Al tempo vi erano molti scettici. Nel suo libro “To the Castle and Back," Havel scrisse nel gennaio del 1995 di un incontro con il diplomatico statunitense Richard Holbrooke dove lui fece capire che gli Stati Uniti vedevano nella Germania “il maggiore ostacolo” per l’ingresso nella Nato della Repubblica Ceca. Holbrooke, sottolineò Havel, “vede il nostro ingresso nell’Ue come una questione di lungo termine e forse dal punto di vista strategico meno importante”.

Proviamo ad immaginare per un istante che il grande allargamento non sia mai avvenuto. Che nella primavera del 2014, mentre gli sforzi russi di destabilizzare l’Ucraina causano panico in tutta l’Europa orientale, stati baltici, Polonia, Romania, Bulgaria non fossero allineati, né membri della NATO né dell’Unione europea. Attualmente la diplomazia russa riesce addirittura ad avere amicizie di estremisti anche nell’Ue (dal Fronte Nazionale a Jobbik). Sarebbe stato certamente più facile e destabilizzante farlo in un’Europa centrale non allineata.

In breve, non vi era nulla di normale nel pensare un’Europa in pace. Era una visione maiuscola e rivoluzionaria. Contrariamente all’idea che l’Occidente non vedeva l’ora di espandersi dopo la fine della Guerra Fredda, la maggior parte dei leader europei è stata “trascinata” a farlo, mentre scalciavano ed urlavano, perché non volevano accettare di aprire le loro istituzioni a nuovi membri.

La prima vera breccia avvenne nella primavera del 1999. In quella data si tenne una cerimonia nella Biblioteca Truman di Washington. Vi presero parte i ministri degli Esteri di Polonia, Repubblica Ceca e Ungheria, i primi paesi ex comunisti ad entrare a far parte della NATO. Il ministro degli Esteri polacco Bronislaw Geremek, anche lui, come Vaclav Havel, un ex prigioniero politico, dichiarò: “L’allargamento NATO è stato il più grande evento accaduto alla Polonia dalla nascita della cristianità”.

Alla cerimonia prese parte anche il Segretario di Stato USA Madeleine Albright, i cui genitori di famiglia ebraica fuggirono da Praga nel 1938, che aggiunse: “Alleluja, mai più i vostri destini verranno giocati come chip su un tavolo di scommesse.
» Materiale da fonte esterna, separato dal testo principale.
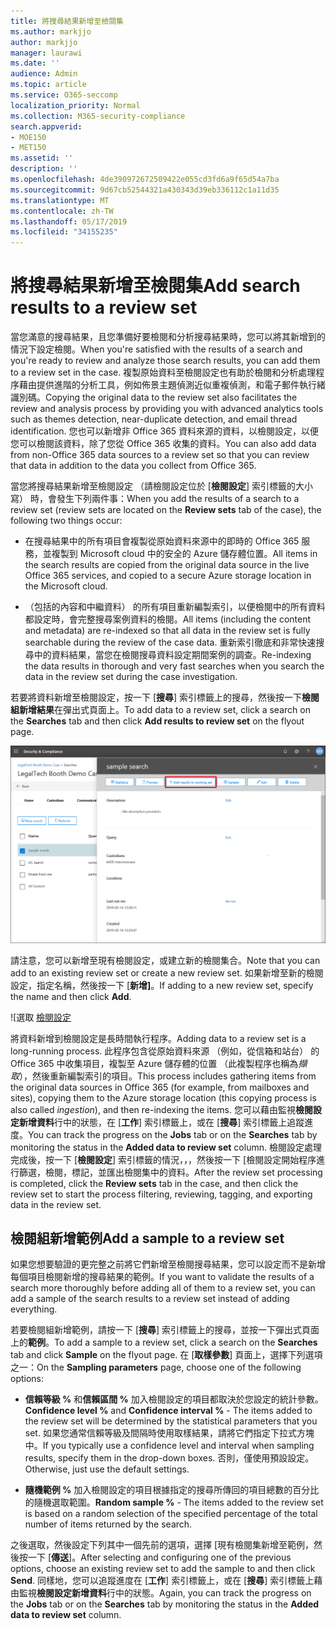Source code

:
 ```yaml
---
title: 將搜尋結果新增至檢閱集
ms.author: markjjo
author: markjjo
manager: laurawi
ms.date: ''
audience: Admin
ms.topic: article
ms.service: O365-seccomp
localization_priority: Normal
ms.collection: M365-security-compliance
search.appverid:
- MOE150
- MET150
ms.assetid: ''
description: ''
ms.openlocfilehash: 4de390972672509422e055cd3fd6a9f65d54a7ba
ms.sourcegitcommit: 9d67cb52544321a430343d39eb336112c1a11d35
ms.translationtype: MT
ms.contentlocale: zh-TW
ms.lasthandoff: 05/17/2019
ms.locfileid: "34155235"
---
```

# <a name="add-search-results-to-a-review-set"></a><span data-ttu-id="5cb12-102">將搜尋結果新增至檢閱集</span><span class="sxs-lookup"><span data-stu-id="5cb12-102">Add search results to a review set</span></span>

<span data-ttu-id="5cb12-103">當您滿意的搜尋結果，且您準備好要檢閱和分析搜尋結果時，您可以將其新增到的情況下設定檢閱。</span><span class="sxs-lookup"><span data-stu-id="5cb12-103">When you're satisfied with the results of a search and you're ready to review and analyze those search results, you can add them to a review set in the case.</span></span> <span data-ttu-id="5cb12-104">複製原始資料至檢閱設定也有助於檢閱和分析處理程序藉由提供進階的分析工具，例如佈景主題偵測近似重複偵測，和電子郵件執行緒識別碼。</span><span class="sxs-lookup"><span data-stu-id="5cb12-104">Copying the original data to the review set also facilitates the review and analysis process by providing you with advanced analytics tools such as themes detection, near-duplicate detection, and email thread identification.</span></span> <span data-ttu-id="5cb12-105">您也可以新增非 Office 365 資料來源的資料，以檢閱設定，以便您可以檢閱該資料，除了您從 Office 365 收集的資料。</span><span class="sxs-lookup"><span data-stu-id="5cb12-105">You can also add data from non-Office 365 data sources to a review set so that you can review that data in addition to the data you collect from Office 365.</span></span>

<span data-ttu-id="5cb12-106">當您將搜尋結果新增至檢閱設定 （請檢閱設定位於 [**檢閱設定**] 索引標籤的大小寫） 時，會發生下列兩件事：</span><span class="sxs-lookup"><span data-stu-id="5cb12-106">When you add the results of a search to a review set (review sets are located on the **Review sets** tab of the case), the following two things occur:</span></span>

- <span data-ttu-id="5cb12-107">在搜尋結果中的所有項目會複製從原始資料來源中的即時的 Office 365 服務，並複製到 Microsoft cloud 中的安全的 Azure 儲存體位置。</span><span class="sxs-lookup"><span data-stu-id="5cb12-107">All items in the search results are copied from the original data source in the live Office 365 services, and copied to a secure Azure storage location in the Microsoft cloud.</span></span>

- <span data-ttu-id="5cb12-108">（包括的內容和中繼資料） 的所有項目重新編製索引，以便檢閱中的所有資料都設定時，會完整搜尋案例資料的檢閱。</span><span class="sxs-lookup"><span data-stu-id="5cb12-108">All items (including the content and metadata) are re-indexed so that all data in the review set is fully searchable during the review of the case data.</span></span> <span data-ttu-id="5cb12-109">重新索引徹底和非常快速搜尋中的資料結果，當您在檢閱搜尋資料設定期間案例的調查。</span><span class="sxs-lookup"><span data-stu-id="5cb12-109">Re-indexing the data results in thorough and very fast searches when you search the data in the review set during the case investigation.</span></span>

<span data-ttu-id="5cb12-110">若要將資料新增至檢閱設定，按一下 [**搜尋**] 索引標籤上的搜尋，然後按一下**檢閱組新增結果**在彈出式頁面上。</span><span class="sxs-lookup"><span data-stu-id="5cb12-110">To add data to a review set, click a search on the **Searches** tab and then click **Add results to review set** on the flyout page.</span></span>

![將資料新增到檢閱設定](../media/c1b4fc00-7a15-4587-b9b0-ce594bb02e4d.png)

<span data-ttu-id="5cb12-112">請注意，您可以新增至現有檢閱設定，或建立新的檢閱集合。</span><span class="sxs-lookup"><span data-stu-id="5cb12-112">Note that you can add to an existing review set or create a new review set.</span></span>  <span data-ttu-id="5cb12-113">如果新增至新的檢閱設定，指定名稱，然後按一下 [**新增]**。</span><span class="sxs-lookup"><span data-stu-id="5cb12-113">If adding to a new review set, specify the name and then click **Add**.</span></span>

![選取 [檢閱設定](../media/e8c6ab51-da8d-4c39-9b21-26bfdf453fb9.png)

<span data-ttu-id="5cb12-115">將資料新增到檢閱設定是長時間執行程序。</span><span class="sxs-lookup"><span data-stu-id="5cb12-115">Adding data to a review set is a long-running process.</span></span> <span data-ttu-id="5cb12-116">此程序包含從原始資料來源 （例如，從信箱和站台） 的 Office 365 中收集項目，複製至 Azure 儲存體的位置 （此複製程序也稱為*擷取*），然後重新編製索引的項目。</span><span class="sxs-lookup"><span data-stu-id="5cb12-116">This process includes gathering items from the original data sources in Office 365 (for example, from mailboxes and sites), copying them to the Azure storage location (this copying process is also called *ingestion*), and then re-indexing the items.</span></span> <span data-ttu-id="5cb12-117">您可以藉由監視**檢閱設定新增資料**行中的狀態，在 [**工作**] 索引標籤上，或在 [**搜尋**] 索引標籤上追蹤進度。</span><span class="sxs-lookup"><span data-stu-id="5cb12-117">You can track the progress on the **Jobs** tab or on the **Searches** tab by monitoring the status in the **Added data to review set** column.</span></span> <span data-ttu-id="5cb12-118">檢閱設定處理完成後，按一下 [**檢閱設定**] 索引標籤的情況，，，然後按一下 [檢閱設定開始程序進行篩選，檢閱，標記，並匯出檢閱集中的資料。</span><span class="sxs-lookup"><span data-stu-id="5cb12-118">After the review set processing is completed, click the **Review sets** tab in the case, and then click the review set to start the process filtering, reviewing, tagging, and exporting data in the review set.</span></span>

## <a name="add-a-sample-to-a-review-set"></a><span data-ttu-id="5cb12-119">檢閱組新增範例</span><span class="sxs-lookup"><span data-stu-id="5cb12-119">Add a sample to a review set</span></span>

<span data-ttu-id="5cb12-120">如果您想要驗證的更完整之前將它們新增至檢閱搜尋結果，您可以設定而不是新增每個項目檢閱新增的搜尋結果的範例。</span><span class="sxs-lookup"><span data-stu-id="5cb12-120">If you want to validate the results of a search more thoroughly before adding all of them to a review set, you can add a sample of the search results to a review set instead of adding everything.</span></span>

<span data-ttu-id="5cb12-121">若要檢閱組新增範例，請按一下 [**搜尋**] 索引標籤上的搜尋，並按一下彈出式頁面上的**範例**。</span><span class="sxs-lookup"><span data-stu-id="5cb12-121">To add a sample to a review set, click a search on the **Searches** tab and click **Sample** on the flyout page.</span></span> <span data-ttu-id="5cb12-122">在 [**取樣參數**] 頁面上，選擇下列選項之一：</span><span class="sxs-lookup"><span data-stu-id="5cb12-122">On the **Sampling parameters** page, choose one of the following options:</span></span>

- <span data-ttu-id="5cb12-123">**信賴等級 %** 和**信賴區間 %** 加入檢閱設定的項目都取決於您設定的統計參數。</span><span class="sxs-lookup"><span data-stu-id="5cb12-123">**Confidence level %** and **Confidence interval %** - The items added to the review set will be determined by the statistical parameters that you set.</span></span> <span data-ttu-id="5cb12-124">如果您通常信賴等級及間隔時使用取樣結果，請將它們指定下拉式方塊中。</span><span class="sxs-lookup"><span data-stu-id="5cb12-124">If you typically use a confidence level and interval when sampling results, specify them in the drop-down boxes.</span></span> <span data-ttu-id="5cb12-125">否則，僅使用預設設定。</span><span class="sxs-lookup"><span data-stu-id="5cb12-125">Otherwise, just use the default settings.</span></span>

- <span data-ttu-id="5cb12-126">**隨機範例 %** 加入檢閱設定的項目根據指定的搜尋所傳回的項目總數的百分比的隨機選取範圍。</span><span class="sxs-lookup"><span data-stu-id="5cb12-126">**Random sample %** - The items added to the review set is based on a random selection of the specified percentage of the total number of items returned by the search.</span></span>

<span data-ttu-id="5cb12-127">之後選取，然後設定下列其中一個先前的選項，選擇 [現有檢閱集新增至範例，然後按一下 [**傳送**]。</span><span class="sxs-lookup"><span data-stu-id="5cb12-127">After selecting and configuring one of the previous options, choose an existing review set to add the sample to and then click **Send**.</span></span> <span data-ttu-id="5cb12-128">同樣地，您可以追蹤進度在 [**工作**] 索引標籤上，或在 [**搜尋**] 索引標籤上藉由監視**檢閱設定新增資料**行中的狀態。</span><span class="sxs-lookup"><span data-stu-id="5cb12-128">Again, you can track the progress on the **Jobs** tab or on the **Searches** tab by monitoring the status in the **Added data to review set** column.</span></span>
L’allargamento della NATO sta cancellando la linea tracciata in Europa da Stalin con i suoi stivali sanguinanti”.

Vi era Ron Asmus a lavorare in modo infaticabile all’allargamento NATO e che ha poi successivamente descritto la scena:

"Ho guardato alle delegazioni della Polonia, della Repubblica Ceca e dell’Ungheria. Molti di loro erano stati imprigionati sotto il comunismo per la loro lotta per la democrazia e la libertà. Hanno sempre sognato il giorno in cui avrebbero potuto unirsi all’Occidente… Quando questi polacchi, cechi e ungheresi avevano inizialmente chiesto di aderire alla NATO molti in Occidente li definirono degli inguaribili romantici. Ma loro hanno perseverato. Hanno sempre fatto parte dell’Occidente nello spirito. Ora stavano entrando nella sua alleanza militare. Era il compimento dei loro sogni e allo stesso tempo il loro trionfo. Molti di loro erano in lacrime”. A posteriori e guardando all’Ucraina discendere verso la guerra, non è difficile comprendere queste lacrime di gioia. La questione per il prossimo decennio è se qualcuno dei partner orientali riuscirà a seguire la repubblica Ceca… e forse, un giorno, gioire per un simile risultato acquisito. Come scrisse Vaclav Havel, nel 2005, guardandosi indietro: “… il paese è parte di un sistema così solido di relazioni internazionali e garanzie che qualsivoglia forma di soggiogamento che viene dall’esterno ora sembra virtualmente fuori questione. Penso che non abbiamo mai avuto, nell’intera nostra drammatica storia, gioito di questa certezza prima”.